§ **Action item**
Begin with the line where "1068 W Sheridan Rd FH 409<br>" appears. Set down that line and the rest of the records below it exactly as given.

§ **Extracted information**

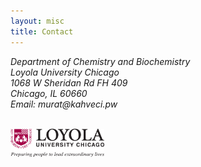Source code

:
 ```yaml
---
layout: misc
title: Contact
---
```


<address>
Department of Chemistry and Biochemistry<br>
Loyola University Chicago<br>
1068 W Sheridan Rd FH 409<br> 
Chicago, IL 60660<br>
	Email: murat<span style="display:none">obfuscate</span>@kahveci.pw
</address>

<p>&nbsp;<br>
<img style="width:150px;" src="/images/logos/luc.png"/>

§ **Answer to this task**
1068 W Sheridan Rd FH 409<br> 
Chicago, IL 60660<br>
	Email: murat<span style="display:none">obfuscate</span>@kahveci.pw
</address>

<p>&nbsp;<br>
<img style="width:150px;" src="/images/logos/luc.png"/>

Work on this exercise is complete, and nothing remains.